The Zionist Response


David Wilder
The Wilder Way
30 April '10

For the past week I've felt haunted. Being very busy with tours and other necessary tasks, I hadn't found time to put down some words on paper. Actually, I began working on a very important document which I didn't even find time to finish.

But something else was eating at me. Friday night. Tomorrow night. The 17th day of the Hebrew month of Iyar. Exactly thirty years ago, the 17th of Iyar was also on a Friday night. I lived then in Mevassert Tzion, just outside Jerusalem.
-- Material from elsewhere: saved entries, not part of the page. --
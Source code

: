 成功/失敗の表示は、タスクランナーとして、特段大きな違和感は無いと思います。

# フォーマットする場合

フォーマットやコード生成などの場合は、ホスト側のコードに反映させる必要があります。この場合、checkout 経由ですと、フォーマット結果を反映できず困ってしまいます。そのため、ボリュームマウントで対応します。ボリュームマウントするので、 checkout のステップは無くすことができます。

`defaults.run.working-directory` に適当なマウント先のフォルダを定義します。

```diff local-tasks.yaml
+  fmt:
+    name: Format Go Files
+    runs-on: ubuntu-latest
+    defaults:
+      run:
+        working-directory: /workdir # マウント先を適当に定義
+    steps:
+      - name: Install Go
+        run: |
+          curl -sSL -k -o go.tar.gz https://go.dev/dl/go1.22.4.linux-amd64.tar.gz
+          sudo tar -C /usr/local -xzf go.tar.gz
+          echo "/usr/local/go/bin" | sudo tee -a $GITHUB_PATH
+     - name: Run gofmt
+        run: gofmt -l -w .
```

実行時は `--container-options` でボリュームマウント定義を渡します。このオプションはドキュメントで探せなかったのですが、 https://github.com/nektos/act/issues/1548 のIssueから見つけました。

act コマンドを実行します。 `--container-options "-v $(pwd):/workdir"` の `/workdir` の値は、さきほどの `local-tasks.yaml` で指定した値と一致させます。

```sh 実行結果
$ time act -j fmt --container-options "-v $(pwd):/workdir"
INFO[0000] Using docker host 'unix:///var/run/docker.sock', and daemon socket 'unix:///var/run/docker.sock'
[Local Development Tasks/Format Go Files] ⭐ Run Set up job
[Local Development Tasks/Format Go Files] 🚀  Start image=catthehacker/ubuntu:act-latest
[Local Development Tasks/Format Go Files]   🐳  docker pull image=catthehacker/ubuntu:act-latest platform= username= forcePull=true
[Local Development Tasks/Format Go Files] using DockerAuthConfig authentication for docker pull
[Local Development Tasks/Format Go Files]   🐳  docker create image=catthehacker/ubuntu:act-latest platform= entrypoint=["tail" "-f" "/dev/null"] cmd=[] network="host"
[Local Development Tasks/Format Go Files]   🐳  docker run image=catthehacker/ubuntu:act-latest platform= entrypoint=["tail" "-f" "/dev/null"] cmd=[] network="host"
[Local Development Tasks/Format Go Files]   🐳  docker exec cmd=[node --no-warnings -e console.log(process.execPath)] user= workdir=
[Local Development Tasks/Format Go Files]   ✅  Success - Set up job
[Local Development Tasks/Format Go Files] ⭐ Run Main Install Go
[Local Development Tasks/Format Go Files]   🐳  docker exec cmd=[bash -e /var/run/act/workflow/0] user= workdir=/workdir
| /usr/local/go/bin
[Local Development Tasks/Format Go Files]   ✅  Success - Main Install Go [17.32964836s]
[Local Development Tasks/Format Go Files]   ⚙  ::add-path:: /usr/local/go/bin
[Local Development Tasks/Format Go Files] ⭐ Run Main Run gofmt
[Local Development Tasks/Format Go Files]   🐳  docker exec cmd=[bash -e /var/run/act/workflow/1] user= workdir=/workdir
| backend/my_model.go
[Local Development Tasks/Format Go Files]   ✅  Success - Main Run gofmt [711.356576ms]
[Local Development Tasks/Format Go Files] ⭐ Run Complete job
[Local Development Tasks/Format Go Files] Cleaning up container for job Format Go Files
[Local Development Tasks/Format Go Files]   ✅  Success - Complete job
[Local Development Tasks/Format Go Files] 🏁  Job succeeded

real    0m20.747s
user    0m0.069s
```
The next night a friend of mine commented, 'I knew something was wrong, seeing helicopters flying into Hadassah hospital.'

And something was very wrong. Friday night, May 12, 1980. It was just a year earlier when a group of about 10 women and 40 children had reentered Beit Hadassah in Hebron. The building, originally built in 1893, and having served as a medical clinic for Jews and Arabs in Hebron prior to the 1929 riots, had been vacant since Israel's return to the city in 1967. A week and a half following the end of Passover in 1979, the group climbed in thru a back window of Beit Hadassah in the middle of the night, reestablishing a Jewish presence in the heart of the city for the first time in 50 years.

Living conditions were non-existent, and the going wasn't easy; to the contrary, it was very difficult. But women such as Rebbetzin Miriam Levinger, Sarah Nachshon, and others were made of platinum. Not necessarily material platinum, rather spiritual platinum. Their faith, and their grasp of the significance of the return to Hebron, overcame all other factors. Together with a large group of children they defied all odds, refused to surrender to pressures, physical and mental, and maintained the Jewish presence in the city of the Patriarchs and Matriarchs.


(This was shot yesterday, primarily within the Hebron Museum. That is why the
sound quality is a bit different, but a worthwhile watch. TY to David Wilder)

Every Friday night, following Shabbat worship at Ma'arat HaMachpela, a group of men would sing and dance their way down the street to Beit Hadassah, where they continued the festivity, joined by the women and children living in the building, adding to their Shabbat spirit.